▶ Problem
Only lines with the string "find" are wanted. Pull them out of the data.

▶ Dataset

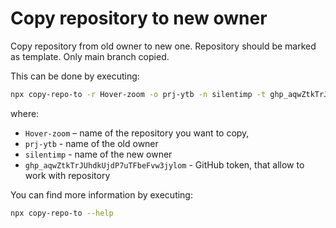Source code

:# Copy repository to new owner

Copy repository from old owner to new one. 
Repository should be marked as template.
Only main branch copied.

This can be done by executing:

```bash
npx copy-repo-to -r Hover-zoom -o prj-ytb -n silentimp -t ghp_aqwZtkTrJUhdkUjdP7uTFbeFvw3jylom
```
where: 
- `Hover-zoom` – name of the repository you want to copy, 
- `prj-ytb` - name of the old owner
- `silentimp` - name of the new owner
- `ghp_aqwZtkTrJUhdkUjdP7uTFbeFvw3jylom` - GitHub token, that allow to work with repository

You can find more information by executing: 

```bash
npx copy-repo-to --help
```
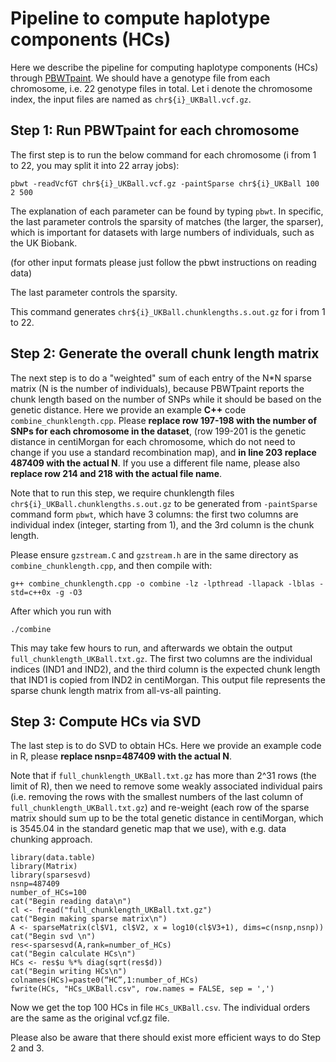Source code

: # Pipeline to compute haplotype components (HCs)
Here we describe the pipeline for computing haplotype components (HCs) through [PBWTpaint](https://github.com/richarddurbin/pbwt). We should have a genotype file from each chromosome, i.e. 22 genotype files in total. Let i denote the chromosome index, the input files are named as ``chr${i}_UKBall.vcf.gz``.

## Step 1: Run PBWTpaint for each chromosome  
The first step is to run the below command for each chromosome (i from 1 to 22, you may split it into 22 array jobs):  

```pbwt -readVcfGT chr${i}_UKBall.vcf.gz -paintSparse chr${i}_UKBall 100 2 500```

The explanation of each parameter can be found by typing `pbwt`. In specific, the last parameter controls the sparsity of matches (the larger, the sparser), which is important for datasets with large numbers of individuals, such as the UK Biobank.

(for other input formats please just follow the pbwt instructions on reading data)  

The last parameter controls the sparsity.  

This command generates ``chr${i}_UKBall.chunklengths.s.out.gz`` for i from 1 to 22.  

## Step 2: Generate the overall chunk length matrix

The next step is to do a "weighted" sum of each entry of the N*N sparse matrix (N is the number of individuals), because PBWTpaint reports the chunk length based on the number of SNPs while it should be based on the genetic distance. Here we provide an example **C++** code ``combine_chunklength.cpp``. Please **replace row 197-198 with the number of SNPs for each chromosome in the dataset**, (row 199-201 is the genetic distance in centiMorgan for each chromosome, which do not need to change if you use a standard recombination map), and **in line 203 replace 487409 with the actual N**. If you use a different file name, please also **replace row 214 and 218 with the actual file name**.    

Note that to run this step, we require chunklength files ``chr${i}_UKBall.chunklengths.s.out.gz`` to be generated from ``-paintSparse`` command form ``pbwt``, which have 3 columns: the first two columns are individual index (integer, starting from 1), and the 3rd column is the chunk length.  

Please ensure ``gzstream.C`` and ``gzstream.h`` are in the same directory as ``combine_chunklength.cpp``, and then compile with:

```g++ combine_chunklength.cpp -o combine -lz -lpthread -llapack -lblas -std=c++0x -g -O3```

After which you run with

```./combine```

This may take few hours to run, and afterwards we obtain the output ``full_chunklength_UKBall.txt.gz``. The first two columns are the individual indices (IND1 and IND2), and the third column is the expected chunk length that IND1 is copied from IND2 in centiMorgan. This output file represents the sparse chunk length matrix from all-vs-all painting.


## Step 3: Compute HCs via SVD

The last step is to do SVD to obtain HCs. Here we provide an example code in R, please **replace nsnp=487409 with the actual N**. 

Note that if ``full_chunklength_UKBall.txt.gz`` has more than 2^31 rows (the limit of R), then we need to remove some weakly associated individual pairs (i.e. removing the rows with the smallest numbers of the last column of ``full_chunklength_UKBall.txt.gz``) and re-weight (each row of the sparse matrix should sum up to be the total genetic distance in centiMorgan, which is 3545.04 in the standard genetic map that we use), with e.g. data chunking approach.

```
library(data.table)  
library(Matrix)  
library(sparsesvd)  
nsnp=487409  
number_of_HCs=100  
cat("Begin reading data\n")  
cl <- fread("full_chunklength_UKBall.txt.gz")  
cat("Begin making sparse matrix\n")  
A <- sparseMatrix(cl$V1, cl$V2, x = log10(cl$V3+1), dims=c(nsnp,nsnp))  
cat("Begin svd \n")  
res<-sparsesvd(A,rank=number_of_HCs)  
cat("Begin calculate HCs\n")  
HCs <- res$u %*% diag(sqrt(res$d))  
cat("Begin writing HCs\n")  
colnames(HCs)=paste0(“HC”,1:number_of_HCs)  
fwrite(HCs, "HCs_UKBall.csv", row.names = FALSE, sep = ',')  
```

Now we get the top 100 HCs in file ``HCs_UKBall.csv``. The individual orders are the same as the original vcf.gz file.

Please also be aware that there should exist more efficient ways to do Step 2 and 3.
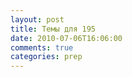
 ```yaml
---
layout: post
title: Темы для 195
date: 2010-07-06T16:06:00
comments: true
categories: prep
---
```


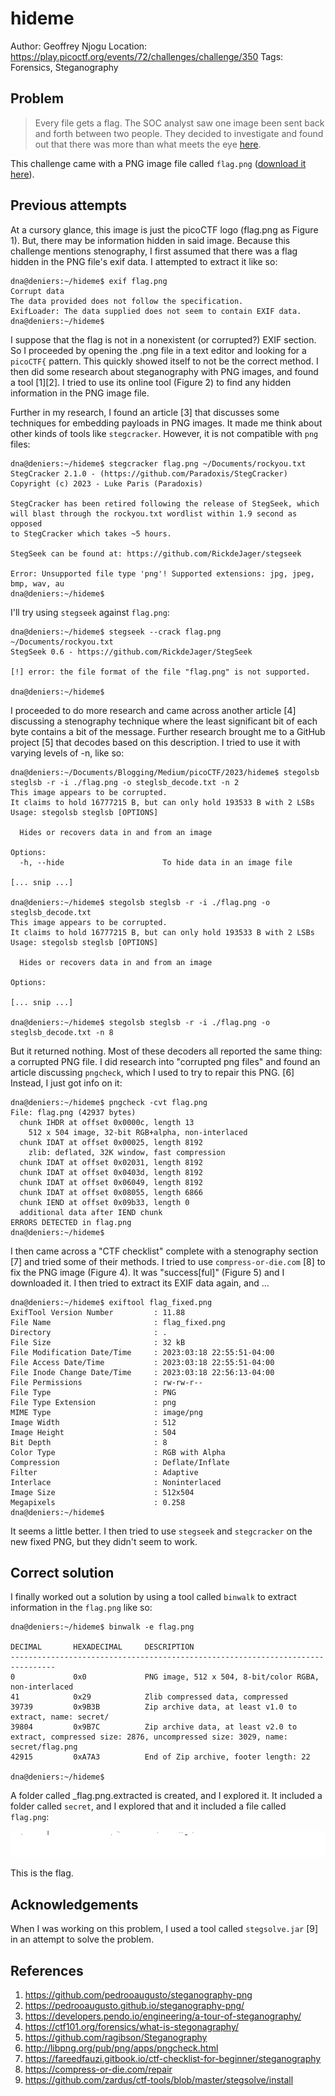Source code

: # hideme

Author: Geoffrey Njogu
Location: https://play.picoctf.org/events/72/challenges/challenge/350
Tags: Forensics, Steganography

## Problem

> Every file gets a flag. The SOC analyst saw one image been sent back and forth between two people. They decided to investigate and found out that there was more than what meets the eye [here](https://artifacts.picoctf.net/c/258/flag.png).

This challenge came with a PNG image file called ``flag.png`` ([download it here](./flag.png)).

## Previous attempts

At a cursory glance, this image is just the picoCTF logo (flag.png as Figure 1). But, there may be information hidden in said image. Because this challenge mentions stenography, I first assumed that there was a flag hidden in the PNG file's exif data. I attempted to extract it like so:

```
dna@deniers:~/hideme$ exif flag.png
Corrupt data
The data provided does not follow the specification.
ExifLoader: The data supplied does not seem to contain EXIF data.
dna@deniers:~/hideme$ 
```

I suppose that the flag is not in a nonexistent (or corrupted?) EXIF section. So I proceeded by opening the .png file in a text editor and looking for a ``picoCTF{`` pattern. This quickly showed itself to not be the correct method. I then did some research about steganography with PNG images, and found a tool [1][2]. I tried to use its online tool (Figure 2) to find any hidden information in the PNG image file.

Further in my research, I found an article [3] that discusses some techniques for embedding payloads in PNG images. It made me think about other kinds of tools like ``stegcracker``. However, it is not compatible with ``png`` files:

```
dna@deniers:~/hideme$ stegcracker flag.png ~/Documents/rockyou.txt
StegCracker 2.1.0 - (https://github.com/Paradoxis/StegCracker)
Copyright (c) 2023 - Luke Paris (Paradoxis)

StegCracker has been retired following the release of StegSeek, which 
will blast through the rockyou.txt wordlist within 1.9 second as opposed 
to StegCracker which takes ~5 hours.

StegSeek can be found at: https://github.com/RickdeJager/stegseek

Error: Unsupported file type 'png'! Supported extensions: jpg, jpeg, bmp, wav, au
dna@deniers:~/hideme$ 
```

I'll try using ``stegseek`` against ``flag.png``:

```
dna@deniers:~/hideme$ stegseek --crack flag.png ~/Documents/rockyou.txt
StegSeek 0.6 - https://github.com/RickdeJager/StegSeek

[!] error: the file format of the file "flag.png" is not supported.

dna@deniers:~/hideme$
```

I proceeded to do more research and came across another article [4] discussing a stenography technique where the least significant bit of each byte contains a bit of the message. Further research brought me to a GitHub project [5] that decodes based on this description. I tried to use it with varying levels of -n, like so:

```
dna@deniers:~/Documents/Blogging/Medium/picoCTF/2023/hideme$ stegolsb steglsb -r -i ./flag.png -o steglsb_decode.txt -n 2
This image appears to be corrupted.
It claims to hold 16777215 B, but can only hold 193533 B with 2 LSBs
Usage: stegolsb steglsb [OPTIONS]

  Hides or recovers data in and from an image

Options:
  -h, --hide                      To hide data in an image file

[... snip ...]

dna@deniers:~/hideme$ stegolsb steglsb -r -i ./flag.png -o steglsb_decode.txt
This image appears to be corrupted.
It claims to hold 16777215 B, but can only hold 193533 B with 2 LSBs
Usage: stegolsb steglsb [OPTIONS]

  Hides or recovers data in and from an image

Options:

[... snip ...]

dna@deniers:~/hideme$ stegolsb steglsb -r -i ./flag.png -o steglsb_decode.txt -n 8

```

But it returned nothing. Most of these decoders all reported the same thing: a corrupted PNG file. I did research into "corrupted png files" and found an article discussing ``pngcheck``, which I used to try to repair this PNG. [6] Instead, I just got info on it:

```
dna@deniers:~/hideme$ pngcheck -cvt flag.png
File: flag.png (42937 bytes)
  chunk IHDR at offset 0x0000c, length 13
    512 x 504 image, 32-bit RGB+alpha, non-interlaced
  chunk IDAT at offset 0x00025, length 8192
    zlib: deflated, 32K window, fast compression
  chunk IDAT at offset 0x02031, length 8192
  chunk IDAT at offset 0x0403d, length 8192
  chunk IDAT at offset 0x06049, length 8192
  chunk IDAT at offset 0x08055, length 6866
  chunk IEND at offset 0x09b33, length 0
  additional data after IEND chunk
ERRORS DETECTED in flag.png
dna@deniers:~/hideme$ 
```

I then came across a "CTF checklist" complete with a stenography section [7] and tried some of their methods. I tried to use ``compress-or-die.com`` [8] to fix the PNG image (Figure 4). It was "success[ful]" (Figure 5) and I downloaded it. I then tried to extract its EXIF data again, and ...

```
dna@deniers:~/hideme$ exiftool flag_fixed.png
ExifTool Version Number         : 11.88
File Name                       : flag_fixed.png
Directory                       : .
File Size                       : 32 kB
File Modification Date/Time     : 2023:03:18 22:55:51-04:00
File Access Date/Time           : 2023:03:18 22:55:51-04:00
File Inode Change Date/Time     : 2023:03:18 22:56:13-04:00
File Permissions                : rw-rw-r--
File Type                       : PNG
File Type Extension             : png
MIME Type                       : image/png
Image Width                     : 512
Image Height                    : 504
Bit Depth                       : 8
Color Type                      : RGB with Alpha
Compression                     : Deflate/Inflate
Filter                          : Adaptive
Interlace                       : Noninterlaced
Image Size                      : 512x504
Megapixels                      : 0.258
dna@deniers:~/hideme$ 
```

It seems a little better. I then tried to use ``stegseek`` and ``stegcracker`` on the new fixed PNG, but they didn't seem to work. 

## Correct solution

I finally worked out a solution by using a tool called ``binwalk`` to extract information in the ``flag.png`` like so:

```
dna@deniers:~/hideme$ binwalk -e flag.png

DECIMAL       HEXADECIMAL     DESCRIPTION
--------------------------------------------------------------------------------
0             0x0             PNG image, 512 x 504, 8-bit/color RGBA, non-interlaced
41            0x29            Zlib compressed data, compressed
39739         0x9B3B          Zip archive data, at least v1.0 to extract, name: secret/
39804         0x9B7C          Zip archive data, at least v2.0 to extract, compressed size: 2876, uncompressed size: 3029, name: secret/flag.png
42915         0xA7A3          End of Zip archive, footer length: 22

dna@deniers:~/hideme$ 
```

A folder called _flag.png.extracted is created, and I explored it. It included a folder called ``secret``, and I explored that and it included a file called ``flag.png``:

![flag.png](./_flag.png.extracted/secret/flag.png)

This is the flag.

## Acknowledgements

When I was working on this problem, I used a tool called ``stegsolve.jar`` [9] in an attempt to solve the problem. 

## References

1. https://github.com/pedrooaugusto/steganography-png
2. https://pedrooaugusto.github.io/steganography-png/
3. https://developers.pendo.io/engineering/a-tour-of-steganography/
4. https://ctf101.org/forensics/what-is-stegonagraphy/
5. https://github.com/ragibson/Steganography
6. http://libpng.org/pub/png/apps/pngcheck.html
7. https://fareedfauzi.gitbook.io/ctf-checklist-for-beginner/steganography
8. https://compress-or-die.com/repair
9. https://github.com/zardus/ctf-tools/blob/master/stegsolve/install
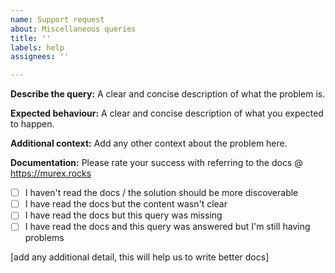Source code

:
 ```yaml
---
name: Support request
about: Miscellaneous queries
title: ''
labels: help
assignees: ''

---
```


**Describe the query:**
A clear and concise description of what the problem is.

**Expected behaviour:**
A clear and concise description of what you expected to happen.

**Additional context:**
Add any other context about the problem here.

**Documentation:**
Please rate your success with referring to the docs @ https://murex.rocks
- [ ] I haven't read the docs / the solution should be more discoverable
- [ ] I have read the docs but the content wasn't clear
- [ ] I have read the docs but this query was missing
- [ ] I have read the docs and this query was answered but I'm still having problems

[add any additional detail, this will help us to write better docs]
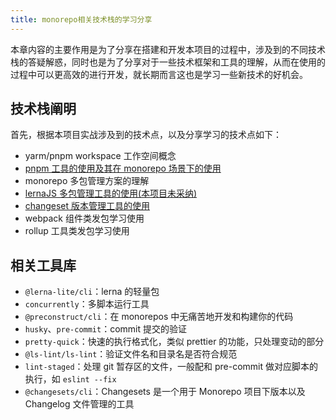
 ```yaml
---
title: monorepo相关技术栈的学习分享
---
```


本章内容的主要作用是为了分享在搭建和开发本项目的过程中，涉及到的不同技术栈的答疑解惑，同时也是为了分享对于一些技术框架和工具的理解，从而在使用的过程中可以更高效的进行开发，就长期而言这也是学习一些新技术的好机会。

## 技术栈阐明

首先，根据本项目实战涉及到的技术点，以及分享学习的技术点如下：

- yarm/pnpm workspace 工作空间概念
- [pnpm 工具的使用及其在 monorepo 场景下的使用](pnpm-monorepo.md)
- monorepo 多包管理方案的理解
- [lernaJS 多包管理工具的使用(本项目未采纳)](lerna.md)
- [changeset 版本管理工具的使用](changeset.md)
- webpack 组件类发包学习使用
- rollup 工具类发包学习使用

## 相关工具库

- `@lerna-lite/cli`：lerna 的轻量包
- `concurrently`：多脚本运行工具
- `@preconstruct/cli`：在 monorepos 中无痛苦地开发和构建你的代码
- `husky`、`pre-commit`：commit 提交的验证
- `pretty-quick`：快速的执行格式化，类似 prettier 的功能，只处理变动的部分
- `@ls-lint/ls-lint`：验证文件名和目录名是否符合规范
- `lint-staged`：处理 git 暂存区的文件，一般配和 pre-commit 做对应脚本的执行，如 `eslint --fix`
- `@changesets/cli`：Changesets 是一个用于 Monorepo 项目下版本以及 Changelog 文件管理的工具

▶ Solution for this task
You can find more information by executing: 
I suppose that the flag is not in a nonexistent (or corrupted?) EXIF section. So I proceeded by opening the .png file in a text editor and looking for a ``picoCTF{`` pattern. This quickly showed itself to not be the correct method. I then did some research about steganography with PNG images, and found a tool [1][2]. I tried to use its online tool (Figure 2) to find any hidden information in the PNG image file.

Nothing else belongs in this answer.